Les forces armées américaines ont mené des frappes qui ont détruit cinq pétroliers iraniens dans le golfe d’Oman et près de l’île de Kharg, selon les informations communiquées par le commandement central des États-Unis. L’intervention de l’armée américaine fait suite à des tentatives d’attaques menées par le Corps des gardiens de la révolution islamique (IRGC) contre un navire de guerre américain à deux reprises au cours de la période précédente, selon Nbcnews.

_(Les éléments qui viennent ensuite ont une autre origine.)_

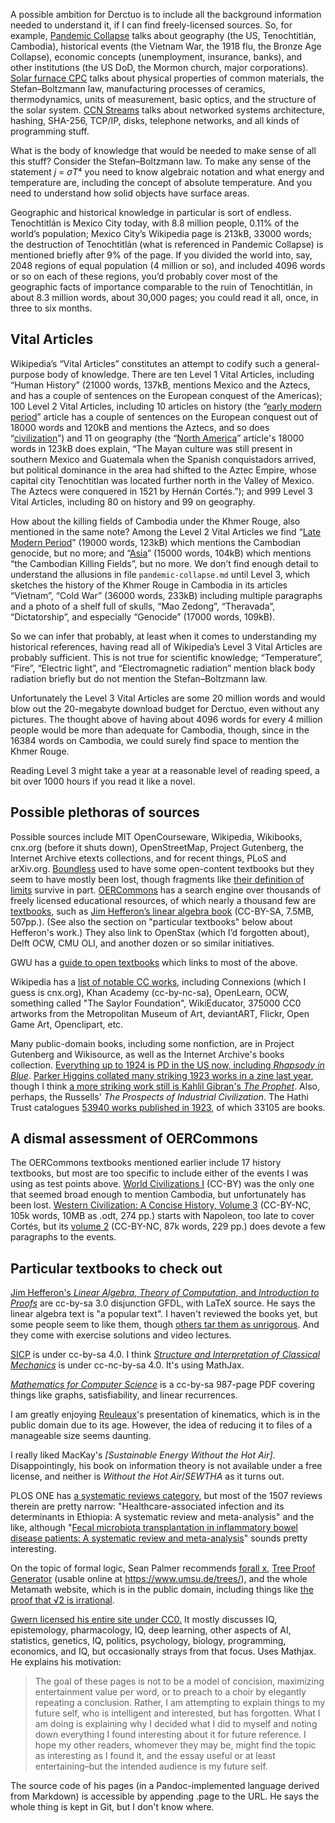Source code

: A possible ambition for Derctuo is to include all the background
information needed to understand it, if I can find freely-licensed
sources.  So, for example, [Pandemic Collapse](pandemic-collapse.md) talks about
geography (the US, Tenochtitlán, Cambodia), historical events (the
Vietnam War, the 1918 flu, the Bronze Age Collapse), economic concepts
(unemployment, insurance, banks), and other institutions (the US DoD,
the Mormon church, major corporations).  [Solar furnace CPC](solar-furnace-cpc.md)
talks about physical properties of common materials, the
Stefan–Boltzmann law, manufacturing processes of ceramics,
thermodynamics, units of measurement, basic optics, and the structure
of the solar system.  [CCN Streams](ccn-streams.md) talks about networked
systems architecture, hashing, SHA-256, TCP/IP, disks, telephone
networks, and all kinds of programming stuff.

What is the body of knowledge that would be needed to make sense of
all this stuff?  Consider the Stefan–Boltzmann law.  To make any sense
of the statement *j* = *σT*⁴ you need to know algebraic notation and
what energy and temperature are, including the concept of absolute
temperature.  And you need to understand how solid objects have
surface areas.

Geographic and historical knowledge in particular is sort of endless.
Tenochtitlán is Mexico City today, with 8.8 million people, 0.11% of
the world’s population; Mexico City’s Wikipedia page is 213kB, 33000
words; the destruction of Tenochtitlán (what is referenced in
Pandemic Collapse) is mentioned briefly after 9% of the page.  If
you divided the world into, say, 2048 regions of equal population (4
million or so), and included 4096 words or so on each of these
regions, you’d probably cover most of the geographic facts of
importance comparable to the ruin of Tenochtitlán, in about 8.3
million words, about 30,000 pages; you could read it all, once, in
three to six months.

Vital Articles
--------------

Wikipedia’s “Vital Articles” constitutes an attempt to codify such a
general-purpose body of knowledge.  There are ten Level 1 Vital
Articles, including “Human History” (21000 words, 137kB, mentions
Mexico and the Aztecs, and has a couple of sentences on the European
conquest of the Americas); 100 Level 2 Vital Articles, including 10
articles on history (the “[early modern period][0]” article has a
couple of sentences on the European conquest out of 18000 words and
120kB and mentions the Aztecs, and so does “[civilization][1]”) and 11
on geography (the “[North America][2]” article's 18000 words in 123kB
does explain, “The Mayan culture was still present in southern Mexico
and Guatemala when the Spanish conquistadors arrived, but political
dominance in the area had shifted to the Aztec Empire, whose capital
city Tenochtitlan was located further north in the Valley of
Mexico. The Aztecs were conquered in 1521 by Hernán Cortés.”); and 999
Level 3 Vital Articles, including 80 on history and 99 on geography.

[0]: https://en.wikipedia.org/wiki/Early_modern_period
[1]: https://en.wikipedia.org/wiki/Civilization
[2]: https://en.wikipedia.org/wiki/North_America

How about the killing fields of Cambodia under the Khmer Rouge, also
mentioned in the same note?  Among the Level 2 Vital Articles we find
“[Late Modern Period][3]” (19000 words, 123kB) which mentions the
Cambodian genocide, but no more; and “[Asia][4]” (15000 words, 104kB)
which mentions “the Cambodian Killing Fields”, but no more.  We don’t
find enough detail to understand the allusions in file
`pandemic-collapse.md` until Level 3, which sketches the history of
the Khmer Rouge in Cambodia in its articles “Vietnam”, “Cold War”
(36000 words, 233kB) including multiple paragraphs and a photo of a
shelf full of skulls, “Mao Zedong”, “Theravada”, “Dictatorship”, and
especially “Genocide” (17000 words, 109kB).

[3]: https://en.wikipedia.org/wiki/Late_Modern_Period

So we can infer that probably, at least when it comes to understanding
my historical references, having read all of Wikipedia’s Level 3 Vital
Articles are probably sufficient.  This is not true for scientific
knowledge; “Temperature”, “Fire”, “Electric light”, and
“Electromagnetic radiation” mention black body radiation briefly but
do not mention the Stefan–Boltzmann law.

Unfortunately the Level 3 Vital Articles are some 20 million words and
would blow out the 20-megabyte download budget for Derctuo, even
without any pictures.  The thought above of having about 4096 words
for every 4 million people would be more than adequate for Cambodia,
though, since in the 16384 words on Cambodia, we could surely find
space to mention the Khmer Rouge.

Reading Level 3 might take a year at a reasonable level of reading
speed, a bit over 1000 hours if you read it like a novel.

Possible plethoras of sources
-----------------------------

Possible sources include MIT OpenCourseware, Wikipedia, Wikibooks,
cnx.org (before it shuts down), OpenStreetMap, Project Gutenberg, the
Internet Archive etexts collections, and for recent things, PLoS and
arXiv.org.  [Boundless] used to have some open-content textbooks but
they seem to have mostly been lost, though fragments like [their
definition of limits][8] survive in part.  [OERCommons] has a search
engine over thousands of freely licensed educational resources, of
which nearly a thousand few are [textbooks][5], such as [Jim
Hefferon’s linear algebra book][4] (CC-BY-SA, 7.5MB, 507pp.).
(See also the section on "particular textbooks" below about Hefferon's work.)
They
also link to OpenStax (which I’d forgotten about), Delft OCW, CMU OLI,
and another dozen or so similar initiatives.

[Boundless]: http://web.archive.org/web/20150711143053/www.boundless.com/textbooks/
[OERCommons]: https://www.oercommons.org/
[4]: https://www.oercommons.org/courses/linear-algebra-4
[5]: https://www.oercommons.org/hubs/open-textbooks
[8]: http://web.archive.org/web/20150604201220/https://www.boundless.com/calculus/textbooks/boundless-calculus-textbook/building-blocks-of-calculus-1/limits-8/infinite-limits-41-2926/

GWU has a [guide to open textbooks][16] which links to most of the above.

[16]: https://libguides.gwu.edu/opentextbooks/findingopentextbooks

Wikipedia has a [list of notable CC works][17], including Connexions
(which I guess is cnx.org), Khan Academy (cc-by-nc-sa), OpenLearn,
OCW, something called "The Saylor Foundation", WikiEducator, 375000
CC0 artworks from the Metropolitan Museum of Art, deviantART, Flickr,
Open Game Art, Openclipart, etc.

[17]: https://en.wikipedia.org/wiki/List_of_major_Creative_Commons_licensed_works

Many public-domain books, including some nonfiction, are in Project
Gutenberg and Wikisource, as well as the Internet Archive's books
collection.  [Everything up to 1924 is PD in the US now, including
_Rhapsody in Blue_][18].  [Parker Higgins collated many striking 1923
works in a zine last year][19], though I think [a more striking work
still is Kahlil Gibran's _The Prophet_][20].  Also, perhaps, the
Russells' _The Prospects of Industrial Civilization_.  The Hathi Trust
catalogues [53940 works published in 1923][21], of which 33105 are
books.

[18]: https://web.law.duke.edu/cspd/publicdomainday/2020/
[19]: https://1923.press/
[20]: https://web.law.duke.edu/cspd/publicdomainday/2019/
[21]: https://babel.hathitrust.org/cgi/ls?a=srchls;c=149827760;q1=*

A dismal assessment of OERCommons
---------------------------------

The OERCommons textbooks mentioned earlier include 17 history
textbooks, but most are too specific to include either of the events I
was using as test points above.  [World Civilizations I][5] (CC-BY)
was the only one that seemed broad enough to mention Cambodia, but
unfortunately has been lost.  [Western Civilization: A Concise
History, Volume 3][6] (CC-BY-NC, 105k words, 10MB as .odt, 274 pp.)
starts with Napoleon, too late to cover Cortés, but its [volume 2][7]
(CC-BY-NC, 87k words, 229 pp.) does devote a few paragraphs to the
events.

[5]: https://www.oercommons.org/courses/world-civilizations-i-open-course/view
[6]: https://www.oercommons.org/courses/western-civilization-a-concise-history-volume-3?__hub_id=19
[7]: https://www.oercommons.org/courses/western-civilization-a-concise-history-volume-2/view

Particular textbooks to check out
---------------------------------

[Jim Hefferon's _Linear Algebra_, _Theory of Computation_, and
_Introduction to Proofs_][8] are cc-by-sa 3.0 disjunction GFDL, with
LaTeX source.  He says the linear algebra text is "a popular text".  I
haven't reviewed the books yet, but some people seem to like them,
though [others tar them as unrigorous][12].  And they come with
exercise solutions and video lectures.

[8]: https://hefferon.net/source.html
[12]: https://news.ycombinator.com/item?id=24905486

[SICP][9] is under cc-by-sa 4.0.  I think [_Structure and
Interpretation of Classical Mechanics_][10] is under cc-nc-by-sa 4.0.
It's using MathJax.

[9]: https://mitpress.mit.edu/sites/default/files/sicp/full-text/book/book-Z-H-2.html
[10]: https://tgvaughan.github.io/sicm/toc.html

[_Mathematics for Computer Science_][11] is a cc-by-sa 987-page PDF
covering things like graphs, satisfiability, and linear recurrences.

[11]: https://courses.csail.mit.edu/6.042/spring17/mcs.pdf

I am greatly enjoying [Reuleaux]'s presentation of kinematics, which
is in the public domain due to its age.  However, the idea of reducing
it to files of a manageable size seems daunting.

[Reuleaux]: reuleaux.md

I really liked MacKay's _[Sustainable Energy Without the Hot Air]_.
Disappointingly, his book on information theory is not available under
a free license, and neither is _Without the Hot Air_/_SEWTHA_ as it
turns out.

[13]: https://www.withouthotair.com/

PLOS ONE has [a systematic reviews category][14], but most of the 1507
reviews therein are pretty narrow: "Healthcare-associated infection
and its determinants in Ethiopia: A systematic review and
meta-analysis" and the like, although "[Fecal microbiota
transplantation in inflammatory bowel disease patients: A systematic
review and meta-analysis][15]" sounds pretty interesting.

[14]: https://journals.plos.org/plosone/browse/systematic_reviews
[15]: https://journals.plos.org/plosone/article?id=10.1371/journal.pone.0238910

On the topic of formal logic, Sean Palmer recommends [forall x][22],
[Tree Proof Generator][23] (usable online at
<https://www.umsu.de/trees/>), and the whole Metamath website, which
is in the public domain, including things like [the proof that √2 is
irrational][24].

[22]: http://forallx.openlogicproject.org/forallxyyc.pdf
[23]: https://github.com/wo/tpg
[24]: http://us.metamath.org/mpeuni/sqrt2irr.html

[Gwern licensed his entire site under CC0.][9] It mostly discusses IQ,
epistemology, pharmacology, IQ, deep learning, other aspects of AI,
statistics, genetics, IQ, politics, psychology, biology, programming,
economics, and IQ, but occasionally strays from that focus.  Uses
Mathjax.  He explains his motivation:

> The goal of these pages is not to be a model of concision,
  maximizing entertainment value per word, or to preach to a choir by
  elegantly repeating a conclusion.  Rather, I am attempting to
  explain things to my future self, who is intelligent and interested,
  but has forgotten.  What I am doing is explaining why I decided what
  I did to myself and noting down everything I found interesting about
  it for future reference.  I hope my other readers, whomever they may
  be, might find the topic as interesting as I found it, and the essay
  useful or at least entertaining–but the intended audience is my
  future self.

[9]: https://www.gwern.net/About#license

The source code of his pages (in a Pandoc-implemented language derived
from Markdown) is accessible by appending .page to the URL.  He says
the whole thing is kept in Git, but I don't know where.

Les États-Unis coulent cinq pétroliers iraniens après des attaques contre des navires de guerre
Les quatre premiers transporteurs de pétrole touchés sont le M/T Kaviz, le M/T Charminar, le M/T Horizon 1 et le M/T Riesco dans le golfe d’Oman, tandis que le cinquième, le M/T Derya, a été visé près de l’île de Kharg. Les forces américaines ont donné l’ordre aux équipages d’évacuer les navires avant que ceux-ci ne soient frappés et rendus inopérants. Le secrétaire d’État américain Marco Rubio a déclaré lors d’un déplacement en Colombie que Washington ne reculera pas et que pour chaque tentative de frappe contre des navires américains, l’Iran perdra des pétroliers.
Riposte de l’Iran contre une base militaire en Jordanie et des navires dans le détroit d’Hormuz
En représailles aux frappes américaines, l’Iran a déclaré avoir attaqué dix navires près du détroit d’Hormuz, comprenant deux bâtiments américains et huit pétroliers. L’IRGC a également affirmé avoir tiré des missiles balistiques sur la base militaire d’Al-Azraq, en Jordanie, utilisée par les forces américaines. L’armée jordanienne a indiqué de son côté que ses défenses aériennes ont engagé 20 missiles balistiques, réussissant à en intercepter et à en détruire 18, tandis que deux missiles ont chuté dans des zones non peuplées sans faire de victimes.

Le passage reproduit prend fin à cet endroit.